The Bjorn Classic retails for $63 on Amazon – pretty cheap for a baby carrier. But for only $40 more, you can get the standard Ergo which has a 40 pound (vs. 25 pound) weight limit, FAR better support for the wearer, ergonomic positioning for baby, and it does a back carry. The Ergo will last most wearers into toddlerhood; can’t say that for the Bjorn. The Beco Baby Gemini which offers a correctly supported forward facing position in addition to front and back carries starts at $130. The Beco is good for up to 35 pounds and offers correct support for baby and wearer. The Bjorn Comfort, which offers no back carry, retails for a whopping $171 on Amazon – clearly not the best deal in town.
But My Baby Only Likes the Forward Facing Position!!
This is a common concern for many parents interested in babywearing, but I don’t think it’s a good reason to buy a carrier that doesn’t offer the right support for you or baby. There are better options.
Will baby know what he’s missing? Maybe not. A large number of babies are perfectly happy to remain in the wearer facing front carry position; as they gain head control, they are able to look around despite “facing” in. There are also some good arguments against the use of forward facing positions. I’m personally not a fan because they don’t allow baby to rest his head when he’s tired or to escape over-stimulation. Others are less convinced by those reasons and feel that forward facing carries are fine in moderation (but please don’t leave a sleeping baby in a forward facing carry!). If nothing else, it’s indisputable that a forward facing carry, especially with a heavier baby, puts additional strain on the wearer’s back – so even if baby loves it, you may not.
There are certainly babies that aren’t satisfied to be worn facing mama. But there is an alternative. A high back carry gives baby the same view but allows him to still rest and “escape” stimulation as needed. It’s also much easier on the wearer’s back. To do a high back carry, you’ll need a woven wrap or mei tai; buckle carriers (like the previously mentioned Ergo and Beco) are typically worn lower on the back and can’t be used for back carries in the early months. Back carries are not only more comfortable, they also allow even more “hands-freeness” for the wearer, which can come in handy when you are say chasing a toddler around.
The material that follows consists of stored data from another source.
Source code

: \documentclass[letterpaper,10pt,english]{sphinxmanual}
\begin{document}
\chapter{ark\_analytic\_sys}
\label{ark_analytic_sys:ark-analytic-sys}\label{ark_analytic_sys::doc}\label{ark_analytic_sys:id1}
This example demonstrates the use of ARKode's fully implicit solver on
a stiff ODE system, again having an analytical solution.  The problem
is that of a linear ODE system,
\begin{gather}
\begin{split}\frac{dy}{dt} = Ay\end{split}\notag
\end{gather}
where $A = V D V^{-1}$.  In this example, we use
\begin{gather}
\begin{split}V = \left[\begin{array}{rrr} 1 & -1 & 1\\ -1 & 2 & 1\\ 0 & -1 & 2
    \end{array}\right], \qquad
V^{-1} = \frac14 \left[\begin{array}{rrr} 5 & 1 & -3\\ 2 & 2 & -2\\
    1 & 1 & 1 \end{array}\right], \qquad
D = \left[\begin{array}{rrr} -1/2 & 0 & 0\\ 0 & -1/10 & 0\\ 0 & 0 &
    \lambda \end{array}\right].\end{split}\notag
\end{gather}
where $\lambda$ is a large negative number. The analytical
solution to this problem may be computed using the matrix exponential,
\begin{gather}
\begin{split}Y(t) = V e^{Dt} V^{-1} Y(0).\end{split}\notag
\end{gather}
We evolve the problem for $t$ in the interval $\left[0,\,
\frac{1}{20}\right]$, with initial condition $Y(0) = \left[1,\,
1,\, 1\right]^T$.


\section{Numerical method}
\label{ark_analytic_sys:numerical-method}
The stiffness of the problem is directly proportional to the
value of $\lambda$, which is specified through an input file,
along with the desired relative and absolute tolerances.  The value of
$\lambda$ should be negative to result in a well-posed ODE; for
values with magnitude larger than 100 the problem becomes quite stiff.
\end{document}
If you really are set on having a forward facing option with your carrier, the new Beco Baby Gemini is worth a look. It does allow forward facing, but positions baby in a more ergonomic position. It’s also a better value than the Bjorn as it has a higher weight limit, can be used for a back carry, and is more comfortable for the wearer. Another quality carrier with a forward facing option is the Catbird Baby Pikkolo.
Choosing a baby carrier should get just as much consideration as any other baby gear purchase you make. Our guide has information on the different types of carriers as well as brands and places to shop beyond those mentioned here. Many carriers are produced on relatively small scales and aren’t widely advertised, so you aren’t likely to find them at your local big box retailer. But there are tons of great options beyond those you typically find at the big box stores, options that will provide better long term value and comfort for you and your baby.